SEPERASYON (AYRILIK) ANKSİYETESİ BOZUKLUĞU: SAB evden ya da birinci bağlanma figüründen ayrılmaya bağlı olarak oluşan aşırı korku ve anksiyetedir. Anksiyete çocuğun yaşına ve gelişimsel düzeyine göre uygunsuz olmalı ve en az 4 hafta sürmelidir. Anormal ayrılma kaygısını, 7 ay ile 6 yaş arasında gözlenen yaşa uygun fenomenden ayırt etmek önemlidir. SAB %2.4 ile %5.4 arasında görülmektedir. SAB olan çocuklar ayrılma durumu ya da ayrılma beklentisi olduğunda sıkıntıya girerler, ayrılma durumlarından kaçınmak isterler. Yaşadıkları sıkıntı “terör” şeklini ya da otonomik uyarılma halini alabilir. SAB olan çocuklar, yapışarak, ağlayarak, yalvararak ya da somatik yakınmalarda bulunarak ayrılığa direnç gösterirler. Korkunun altında yatan, bağlanma figürüne ya da kendisine zarar geleceği ve bu şekilde sürekli ayrılığı yaşayacağıdır. Okul reddi ve yoğun somatik şikayetler en sık tedavi arama nedenidir. SAB en sık ergenlik öncesi çocuklarda bulunur, ancak 18 yaşından önce herhangi bir yaşta tanı konulabilir. Daha önce belirtildiği gibi sıkıntı ya da ayrılıkla ilgili işlevsel bozulma gelişimsel düzeye göre aşırı olmalıdır. Subklinil SAB, kliniğe başvurmamış toplum örnekleminde daha sık olabilir. Çocuğun yaşına göre belirti sayısı ve belirtilerin farklılığı değişmektedir, küçükler daha fazla belirti gösterirler ve daha sıkıntılıdırlar. SAB’ da, okul fobisi, OKB, diğer anksiyete bozuklukları ayırıcı tanıda düşünülmelidir. SAB olan çocuk sıklıkla depresyon ya da diğer anksiyete bozuklukları tanısını da almaktadır. Aşırı anksiyete bozukluğu (DSM-IV’te YAB) ve özgül fobiler en sık görülen komorbid tanılardır. Bu çocuklarda, her zaman özgül fobi tanısını alacak yoğunlukta olmasa da, sıklıkla çeşitli korkular (canavar, karanlık, hayvanlar gibi) bulunmaktadır. Ayrıca depresyonu olan ergenlik öncesi çocuklarda en sık görülen anksiyete bozukluğu SAB’dur. SAB olan çocuklarda somatik şikayetler, arkadaşları ile vakit harcamada ve okul dışı etkinliklere katılmada azalma görülebilir. Okula gitmeyi reddetme ve seperasyon düşüncesi ile sürekli uğraşmaya bağlı olarak akademik başarıda düşme görülebilir.

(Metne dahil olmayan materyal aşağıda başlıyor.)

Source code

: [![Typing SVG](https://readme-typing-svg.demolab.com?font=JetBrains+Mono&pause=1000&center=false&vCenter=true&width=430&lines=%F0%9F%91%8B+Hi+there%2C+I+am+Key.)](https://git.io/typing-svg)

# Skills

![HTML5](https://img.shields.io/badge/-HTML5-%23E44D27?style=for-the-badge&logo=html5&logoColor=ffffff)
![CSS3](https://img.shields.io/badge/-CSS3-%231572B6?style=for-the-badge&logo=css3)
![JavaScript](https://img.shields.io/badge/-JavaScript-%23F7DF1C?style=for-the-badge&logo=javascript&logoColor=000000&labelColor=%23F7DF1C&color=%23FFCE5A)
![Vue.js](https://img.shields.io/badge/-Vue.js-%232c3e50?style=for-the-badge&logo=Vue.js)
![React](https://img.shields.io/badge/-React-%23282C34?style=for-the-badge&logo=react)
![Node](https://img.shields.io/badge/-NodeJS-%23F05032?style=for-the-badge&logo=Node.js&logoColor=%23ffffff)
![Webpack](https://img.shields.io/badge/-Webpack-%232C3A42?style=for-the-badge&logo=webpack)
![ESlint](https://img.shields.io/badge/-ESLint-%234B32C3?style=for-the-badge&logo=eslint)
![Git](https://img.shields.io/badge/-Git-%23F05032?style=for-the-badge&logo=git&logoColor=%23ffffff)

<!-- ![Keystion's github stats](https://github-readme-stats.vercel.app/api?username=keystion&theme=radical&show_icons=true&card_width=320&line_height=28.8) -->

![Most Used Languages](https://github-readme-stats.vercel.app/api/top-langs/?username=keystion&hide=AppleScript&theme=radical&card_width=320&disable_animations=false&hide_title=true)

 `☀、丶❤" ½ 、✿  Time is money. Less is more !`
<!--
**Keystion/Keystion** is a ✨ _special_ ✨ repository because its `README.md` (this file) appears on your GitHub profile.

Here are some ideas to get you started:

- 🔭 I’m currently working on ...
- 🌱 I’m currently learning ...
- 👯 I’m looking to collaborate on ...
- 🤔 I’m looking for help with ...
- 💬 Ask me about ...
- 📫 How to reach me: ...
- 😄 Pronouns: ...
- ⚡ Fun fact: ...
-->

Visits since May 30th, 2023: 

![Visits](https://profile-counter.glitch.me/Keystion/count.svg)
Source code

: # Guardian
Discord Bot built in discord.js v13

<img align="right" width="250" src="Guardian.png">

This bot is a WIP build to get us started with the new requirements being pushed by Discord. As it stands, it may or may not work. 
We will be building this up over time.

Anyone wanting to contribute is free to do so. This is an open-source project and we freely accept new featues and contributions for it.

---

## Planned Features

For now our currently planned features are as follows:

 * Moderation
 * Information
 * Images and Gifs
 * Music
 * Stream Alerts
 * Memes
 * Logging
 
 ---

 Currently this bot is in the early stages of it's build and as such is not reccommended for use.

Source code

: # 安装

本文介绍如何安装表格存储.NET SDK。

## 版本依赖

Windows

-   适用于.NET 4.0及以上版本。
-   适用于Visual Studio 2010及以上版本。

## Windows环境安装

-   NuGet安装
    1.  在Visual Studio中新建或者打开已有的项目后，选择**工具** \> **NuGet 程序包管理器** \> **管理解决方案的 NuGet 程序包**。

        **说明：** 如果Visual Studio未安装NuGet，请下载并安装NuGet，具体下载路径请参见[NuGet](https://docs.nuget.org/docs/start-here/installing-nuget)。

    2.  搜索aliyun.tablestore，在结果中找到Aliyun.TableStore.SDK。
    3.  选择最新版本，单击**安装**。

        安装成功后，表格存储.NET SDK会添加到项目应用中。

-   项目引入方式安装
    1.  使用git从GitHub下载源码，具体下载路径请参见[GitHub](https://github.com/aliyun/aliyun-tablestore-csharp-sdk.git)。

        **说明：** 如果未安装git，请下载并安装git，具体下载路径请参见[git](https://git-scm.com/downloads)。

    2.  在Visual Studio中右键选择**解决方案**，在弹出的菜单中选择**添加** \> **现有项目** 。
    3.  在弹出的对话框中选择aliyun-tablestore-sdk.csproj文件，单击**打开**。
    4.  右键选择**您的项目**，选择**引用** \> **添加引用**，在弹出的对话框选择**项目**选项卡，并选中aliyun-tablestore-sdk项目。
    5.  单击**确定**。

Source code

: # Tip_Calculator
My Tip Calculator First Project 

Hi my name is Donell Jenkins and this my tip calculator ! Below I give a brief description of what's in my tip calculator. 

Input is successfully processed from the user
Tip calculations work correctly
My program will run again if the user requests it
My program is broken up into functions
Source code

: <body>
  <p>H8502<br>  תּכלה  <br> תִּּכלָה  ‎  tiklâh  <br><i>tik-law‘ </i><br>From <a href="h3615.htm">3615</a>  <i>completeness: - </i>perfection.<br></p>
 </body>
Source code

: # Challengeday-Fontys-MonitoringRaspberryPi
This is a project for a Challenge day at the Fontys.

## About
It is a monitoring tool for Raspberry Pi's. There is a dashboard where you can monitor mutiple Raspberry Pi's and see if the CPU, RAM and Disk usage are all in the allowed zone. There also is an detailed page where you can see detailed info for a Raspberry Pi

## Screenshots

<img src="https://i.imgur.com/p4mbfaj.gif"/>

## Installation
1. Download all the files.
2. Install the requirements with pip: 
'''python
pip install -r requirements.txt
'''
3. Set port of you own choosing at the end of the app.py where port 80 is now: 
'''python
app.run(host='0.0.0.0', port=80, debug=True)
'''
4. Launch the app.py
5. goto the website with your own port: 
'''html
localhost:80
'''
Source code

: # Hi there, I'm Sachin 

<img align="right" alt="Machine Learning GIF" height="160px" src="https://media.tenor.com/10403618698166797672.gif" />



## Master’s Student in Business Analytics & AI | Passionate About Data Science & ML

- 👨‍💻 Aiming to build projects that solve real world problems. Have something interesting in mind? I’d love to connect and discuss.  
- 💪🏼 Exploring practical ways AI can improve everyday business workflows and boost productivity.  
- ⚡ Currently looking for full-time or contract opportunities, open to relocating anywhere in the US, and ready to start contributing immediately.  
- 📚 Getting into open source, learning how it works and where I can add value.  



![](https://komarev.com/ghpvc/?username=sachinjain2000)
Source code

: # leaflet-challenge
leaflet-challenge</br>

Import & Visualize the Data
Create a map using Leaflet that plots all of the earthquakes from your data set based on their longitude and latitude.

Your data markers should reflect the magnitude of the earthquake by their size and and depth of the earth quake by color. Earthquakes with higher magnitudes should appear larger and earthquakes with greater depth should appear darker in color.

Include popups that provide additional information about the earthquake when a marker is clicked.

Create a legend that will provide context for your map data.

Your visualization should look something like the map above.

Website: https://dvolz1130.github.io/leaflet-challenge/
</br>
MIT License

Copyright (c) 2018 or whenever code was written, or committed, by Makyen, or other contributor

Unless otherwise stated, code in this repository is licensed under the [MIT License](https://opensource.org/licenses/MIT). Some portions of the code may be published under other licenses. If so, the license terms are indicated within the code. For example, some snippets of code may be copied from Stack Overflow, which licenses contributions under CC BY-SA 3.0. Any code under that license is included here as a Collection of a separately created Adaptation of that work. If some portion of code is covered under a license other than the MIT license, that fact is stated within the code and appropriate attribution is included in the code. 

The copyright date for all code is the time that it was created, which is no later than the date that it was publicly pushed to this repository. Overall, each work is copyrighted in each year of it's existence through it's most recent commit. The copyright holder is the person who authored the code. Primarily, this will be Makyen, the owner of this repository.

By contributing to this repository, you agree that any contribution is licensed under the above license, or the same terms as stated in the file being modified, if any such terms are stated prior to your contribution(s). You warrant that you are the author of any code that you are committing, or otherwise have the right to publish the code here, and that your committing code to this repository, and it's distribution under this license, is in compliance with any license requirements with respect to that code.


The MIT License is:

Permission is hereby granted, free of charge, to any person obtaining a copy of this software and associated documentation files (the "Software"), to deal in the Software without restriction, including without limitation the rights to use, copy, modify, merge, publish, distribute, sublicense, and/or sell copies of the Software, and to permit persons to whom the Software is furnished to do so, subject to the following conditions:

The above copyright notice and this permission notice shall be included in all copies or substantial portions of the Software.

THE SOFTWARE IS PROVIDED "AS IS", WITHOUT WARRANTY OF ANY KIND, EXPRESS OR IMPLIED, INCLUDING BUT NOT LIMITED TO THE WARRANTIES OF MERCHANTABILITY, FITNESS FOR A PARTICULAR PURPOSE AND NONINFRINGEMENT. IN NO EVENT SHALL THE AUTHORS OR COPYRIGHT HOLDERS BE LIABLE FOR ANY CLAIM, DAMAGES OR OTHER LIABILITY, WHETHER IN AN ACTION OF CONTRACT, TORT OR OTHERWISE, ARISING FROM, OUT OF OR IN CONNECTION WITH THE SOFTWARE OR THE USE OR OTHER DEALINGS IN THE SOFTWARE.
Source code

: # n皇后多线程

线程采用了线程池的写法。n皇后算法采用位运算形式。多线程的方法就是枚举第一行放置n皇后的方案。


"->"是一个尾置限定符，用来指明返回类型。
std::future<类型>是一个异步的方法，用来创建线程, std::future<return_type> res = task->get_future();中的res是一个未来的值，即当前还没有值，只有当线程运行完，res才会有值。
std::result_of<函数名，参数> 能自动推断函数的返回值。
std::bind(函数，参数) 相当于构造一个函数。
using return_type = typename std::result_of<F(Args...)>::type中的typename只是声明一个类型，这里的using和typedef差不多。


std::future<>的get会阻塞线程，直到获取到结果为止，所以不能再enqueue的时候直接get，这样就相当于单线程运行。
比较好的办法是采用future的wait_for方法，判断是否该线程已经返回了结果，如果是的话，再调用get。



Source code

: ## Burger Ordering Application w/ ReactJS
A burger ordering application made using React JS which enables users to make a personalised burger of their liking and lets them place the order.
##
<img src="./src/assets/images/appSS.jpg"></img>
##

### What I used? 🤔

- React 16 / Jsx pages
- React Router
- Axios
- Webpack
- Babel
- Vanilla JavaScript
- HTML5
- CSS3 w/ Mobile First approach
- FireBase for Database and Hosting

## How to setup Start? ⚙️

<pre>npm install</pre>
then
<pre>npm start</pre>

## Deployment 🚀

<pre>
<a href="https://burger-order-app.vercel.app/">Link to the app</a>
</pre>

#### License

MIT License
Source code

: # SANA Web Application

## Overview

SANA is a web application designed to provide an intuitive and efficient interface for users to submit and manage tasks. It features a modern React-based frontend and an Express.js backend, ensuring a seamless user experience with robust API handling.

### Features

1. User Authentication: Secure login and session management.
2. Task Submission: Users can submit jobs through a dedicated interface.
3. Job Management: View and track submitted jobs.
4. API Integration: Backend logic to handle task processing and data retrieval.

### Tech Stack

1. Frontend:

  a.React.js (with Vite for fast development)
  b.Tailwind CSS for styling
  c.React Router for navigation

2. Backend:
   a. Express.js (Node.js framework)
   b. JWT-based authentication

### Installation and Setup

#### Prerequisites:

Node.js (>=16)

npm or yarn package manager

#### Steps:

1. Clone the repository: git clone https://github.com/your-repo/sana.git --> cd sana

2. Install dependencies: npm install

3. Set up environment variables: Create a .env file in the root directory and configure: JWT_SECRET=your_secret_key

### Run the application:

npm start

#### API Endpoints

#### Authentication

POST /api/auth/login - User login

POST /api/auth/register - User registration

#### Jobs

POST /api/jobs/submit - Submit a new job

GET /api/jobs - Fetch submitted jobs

ÖZGÜL FOBİ: Özgül fobi, hayvanlar, kan, kapalı yerler, uçma, yükseklik gibi özgül bir nesne ya da durumla karşılaşma ya da karşılaşma beklentisi olduğunda aşırı anlamsız belirgin ve sürekli bir korkunun ve yoğun anksiyetenin yaşanmasıdır. Bu korku sosyal fobide olduğu gibi utanma nedeniyle kaçınma, panik atakta olduğu gibi panik atak geçireceği korkusu ile kaçınma, PTSB’de olduğu gibi travmayı hatırlatan uyarılardan kaçınma, ayrılma anksiyetesinde olduğu gibi okula gitmekten kaçınma ile ilgisizdir. Özgül uyaranla karşılaşma hemen her zaman önemli bir anksiyet yanıtına neden olur ve panik atak şeklini alabilir. Korkular en az 6 ay sürmeli, kişinin günlük yaşantısını, sosyal ilişkilerini ve akademik başarısını etkilemelidir, korkusu olduğu için önemli sıkıntısının olması gereklidir. Fobiler %2.4 ile %3.3 arasında görülmektedir, genellikle kızlarda daha sıktır. Özgül fobisi olan çocuklar korku uyandıran uyaranla karşılaşmamak için kaçınma davranışı geliştirebilirler. Bağırma, ağlama, anne babaya yapışma, huysuzluk gösterme, donakalma ve bağlanma figürünün tesellisini arama görülebilir. Çocukların fobik uyaranla ilgili bilişsel görüşleri bu uyaranın kendilerine ya da başkalarına zarar vereceğidir. Fobik çocuklarda ayrıca yoğun beklenti anksiyetesi görülebilir. Panik benzeri fizyolojik belirtiler gözlenebilir: kalp hızında artma, terleme, hiperventilasyon, titreme ve mide rahatsızlığı. Genellikle fobilerin başlaması, “normal” çocukluk çağı korkularının başlaması ile aynı döneme denk gelir. Hayvan, böcek, kan, karanlık ve yaralar ile ilgili fobiler genellikle 7 yaşından önce başlar ve travmatik bir olayla bağlantılı değildir. Diğer çocukluk çağı fobilerinin başlaması değişik yaşlarda olabilir, genellikle 10-13 yaşlarında artma görülür.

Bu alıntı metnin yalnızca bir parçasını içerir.